What you have to do: In the material below, find each line that contains the word "detailed" and copy it.

Records provided:
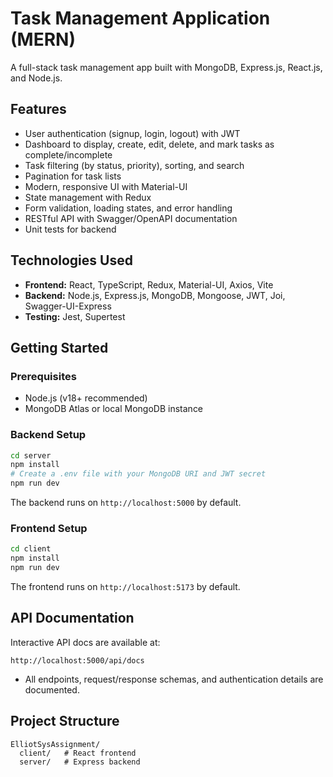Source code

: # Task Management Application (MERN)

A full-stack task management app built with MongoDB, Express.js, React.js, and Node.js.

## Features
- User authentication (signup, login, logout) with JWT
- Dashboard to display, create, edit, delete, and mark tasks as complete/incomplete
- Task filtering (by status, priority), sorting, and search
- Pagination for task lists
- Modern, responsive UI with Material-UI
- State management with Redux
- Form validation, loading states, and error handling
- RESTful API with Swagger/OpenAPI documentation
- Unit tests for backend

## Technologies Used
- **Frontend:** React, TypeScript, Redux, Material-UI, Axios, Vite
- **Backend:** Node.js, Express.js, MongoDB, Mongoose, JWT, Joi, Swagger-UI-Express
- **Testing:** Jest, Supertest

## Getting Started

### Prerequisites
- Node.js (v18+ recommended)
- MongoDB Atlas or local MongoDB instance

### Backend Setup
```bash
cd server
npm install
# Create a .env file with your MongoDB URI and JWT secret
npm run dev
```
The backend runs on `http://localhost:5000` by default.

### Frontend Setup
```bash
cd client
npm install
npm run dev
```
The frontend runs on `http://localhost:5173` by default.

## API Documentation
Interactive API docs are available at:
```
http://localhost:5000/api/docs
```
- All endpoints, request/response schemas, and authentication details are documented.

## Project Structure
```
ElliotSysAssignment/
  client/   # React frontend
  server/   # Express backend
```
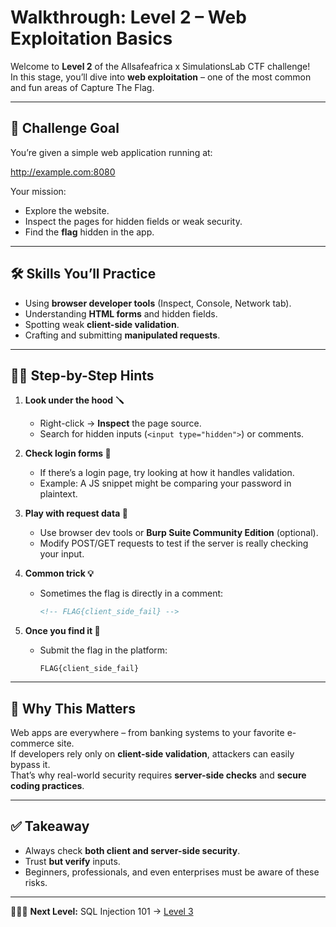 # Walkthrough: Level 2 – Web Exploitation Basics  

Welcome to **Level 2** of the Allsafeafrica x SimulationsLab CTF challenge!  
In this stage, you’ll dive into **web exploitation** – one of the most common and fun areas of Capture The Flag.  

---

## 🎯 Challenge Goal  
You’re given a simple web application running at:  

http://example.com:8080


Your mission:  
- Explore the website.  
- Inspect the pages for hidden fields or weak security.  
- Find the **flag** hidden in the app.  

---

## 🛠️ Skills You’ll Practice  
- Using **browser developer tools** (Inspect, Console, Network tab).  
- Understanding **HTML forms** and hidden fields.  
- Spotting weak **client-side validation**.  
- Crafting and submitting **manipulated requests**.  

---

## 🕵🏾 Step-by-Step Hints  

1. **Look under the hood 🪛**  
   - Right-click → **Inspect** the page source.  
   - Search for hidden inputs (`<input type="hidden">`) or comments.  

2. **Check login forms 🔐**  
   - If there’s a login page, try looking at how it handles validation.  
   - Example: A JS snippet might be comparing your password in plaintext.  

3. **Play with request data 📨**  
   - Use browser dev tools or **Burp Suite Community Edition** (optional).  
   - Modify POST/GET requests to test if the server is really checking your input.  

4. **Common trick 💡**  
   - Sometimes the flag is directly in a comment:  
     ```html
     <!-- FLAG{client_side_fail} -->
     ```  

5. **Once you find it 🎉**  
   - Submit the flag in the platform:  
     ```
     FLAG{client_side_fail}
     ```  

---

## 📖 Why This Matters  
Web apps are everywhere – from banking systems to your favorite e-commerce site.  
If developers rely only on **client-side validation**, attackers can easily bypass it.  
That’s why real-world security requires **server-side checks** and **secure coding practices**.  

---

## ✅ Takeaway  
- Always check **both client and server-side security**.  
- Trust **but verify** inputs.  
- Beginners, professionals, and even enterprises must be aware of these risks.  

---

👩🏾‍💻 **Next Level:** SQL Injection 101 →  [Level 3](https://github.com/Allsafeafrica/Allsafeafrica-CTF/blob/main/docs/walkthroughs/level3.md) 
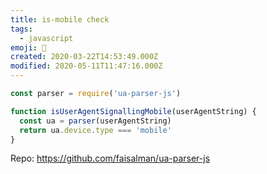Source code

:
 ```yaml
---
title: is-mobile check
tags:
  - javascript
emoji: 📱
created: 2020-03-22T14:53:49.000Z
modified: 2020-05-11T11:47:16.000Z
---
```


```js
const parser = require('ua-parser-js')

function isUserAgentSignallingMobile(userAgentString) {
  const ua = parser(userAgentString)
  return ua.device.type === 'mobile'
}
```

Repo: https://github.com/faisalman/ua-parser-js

* * *

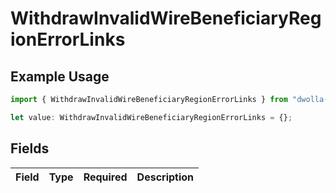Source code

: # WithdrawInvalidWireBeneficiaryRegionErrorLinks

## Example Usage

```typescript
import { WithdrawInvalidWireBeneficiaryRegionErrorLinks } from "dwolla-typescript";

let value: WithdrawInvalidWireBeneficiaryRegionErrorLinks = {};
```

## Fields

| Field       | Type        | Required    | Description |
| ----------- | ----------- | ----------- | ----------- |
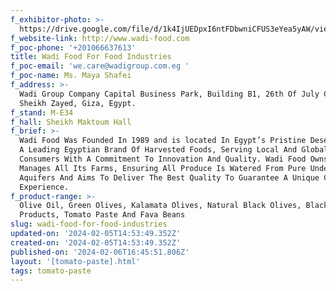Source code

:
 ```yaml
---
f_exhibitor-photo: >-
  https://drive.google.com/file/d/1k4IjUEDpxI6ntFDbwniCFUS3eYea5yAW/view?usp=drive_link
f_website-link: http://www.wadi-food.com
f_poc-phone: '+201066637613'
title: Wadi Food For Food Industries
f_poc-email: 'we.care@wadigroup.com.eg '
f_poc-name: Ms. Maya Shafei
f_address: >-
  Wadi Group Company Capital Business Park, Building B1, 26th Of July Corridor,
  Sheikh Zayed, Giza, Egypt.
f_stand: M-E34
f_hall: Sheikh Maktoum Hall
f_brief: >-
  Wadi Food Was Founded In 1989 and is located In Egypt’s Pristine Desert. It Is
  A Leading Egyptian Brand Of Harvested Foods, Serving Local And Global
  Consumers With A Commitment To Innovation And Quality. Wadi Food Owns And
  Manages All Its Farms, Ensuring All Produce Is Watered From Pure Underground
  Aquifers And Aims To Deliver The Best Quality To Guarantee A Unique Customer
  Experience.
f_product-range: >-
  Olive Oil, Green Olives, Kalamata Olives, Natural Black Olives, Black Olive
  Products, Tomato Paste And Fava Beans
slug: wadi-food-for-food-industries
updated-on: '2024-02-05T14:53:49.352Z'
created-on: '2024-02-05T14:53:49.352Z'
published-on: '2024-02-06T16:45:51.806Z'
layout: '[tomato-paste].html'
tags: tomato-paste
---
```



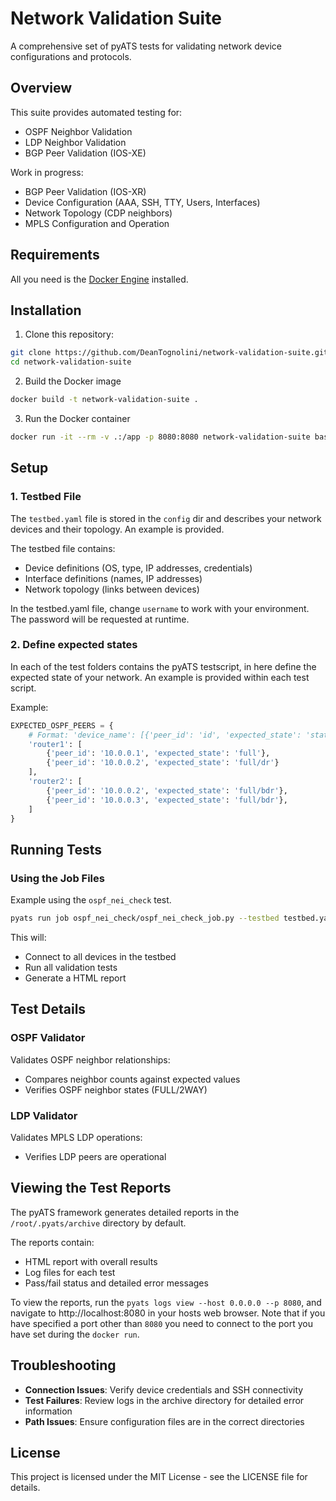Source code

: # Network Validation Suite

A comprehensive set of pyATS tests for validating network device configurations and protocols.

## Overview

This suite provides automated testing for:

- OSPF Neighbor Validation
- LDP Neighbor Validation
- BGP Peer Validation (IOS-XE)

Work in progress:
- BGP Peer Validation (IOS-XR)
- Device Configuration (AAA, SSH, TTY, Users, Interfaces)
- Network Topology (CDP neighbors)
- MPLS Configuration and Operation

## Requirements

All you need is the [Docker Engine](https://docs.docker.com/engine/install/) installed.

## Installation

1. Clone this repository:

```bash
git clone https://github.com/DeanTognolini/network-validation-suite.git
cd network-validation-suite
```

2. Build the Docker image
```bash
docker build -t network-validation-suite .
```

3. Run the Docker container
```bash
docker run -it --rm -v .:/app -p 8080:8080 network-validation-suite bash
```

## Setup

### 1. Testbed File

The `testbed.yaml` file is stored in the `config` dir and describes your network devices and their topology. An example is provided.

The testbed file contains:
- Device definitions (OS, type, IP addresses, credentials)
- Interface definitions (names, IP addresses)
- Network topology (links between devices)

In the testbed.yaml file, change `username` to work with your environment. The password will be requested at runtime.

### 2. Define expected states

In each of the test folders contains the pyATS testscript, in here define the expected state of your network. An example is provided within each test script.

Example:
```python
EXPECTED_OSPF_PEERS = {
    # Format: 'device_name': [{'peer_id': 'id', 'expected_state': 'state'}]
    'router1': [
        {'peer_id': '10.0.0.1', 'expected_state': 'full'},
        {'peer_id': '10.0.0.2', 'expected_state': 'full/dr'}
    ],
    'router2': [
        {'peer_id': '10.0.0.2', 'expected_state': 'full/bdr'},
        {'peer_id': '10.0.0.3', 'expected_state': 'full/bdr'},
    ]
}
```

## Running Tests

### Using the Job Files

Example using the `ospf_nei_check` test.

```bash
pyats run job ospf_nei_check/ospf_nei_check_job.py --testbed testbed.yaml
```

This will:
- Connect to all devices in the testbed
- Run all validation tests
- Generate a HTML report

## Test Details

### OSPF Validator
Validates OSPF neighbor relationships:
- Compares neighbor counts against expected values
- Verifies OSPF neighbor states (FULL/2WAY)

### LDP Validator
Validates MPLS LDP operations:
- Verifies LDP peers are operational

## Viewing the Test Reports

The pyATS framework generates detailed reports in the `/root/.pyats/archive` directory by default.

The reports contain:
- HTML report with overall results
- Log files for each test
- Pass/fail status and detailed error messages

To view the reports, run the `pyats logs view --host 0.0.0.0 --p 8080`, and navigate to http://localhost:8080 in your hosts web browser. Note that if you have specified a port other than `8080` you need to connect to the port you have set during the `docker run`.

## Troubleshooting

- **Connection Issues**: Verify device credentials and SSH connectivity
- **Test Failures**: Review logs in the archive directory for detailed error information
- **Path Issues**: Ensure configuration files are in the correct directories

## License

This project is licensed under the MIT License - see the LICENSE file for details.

Final answer:
The pyATS framework generates detailed reports in the `/root/.pyats/archive` directory by default.
- Pass/fail status and detailed error messages
- **Test Failures**: Review logs in the archive directory for detailed error information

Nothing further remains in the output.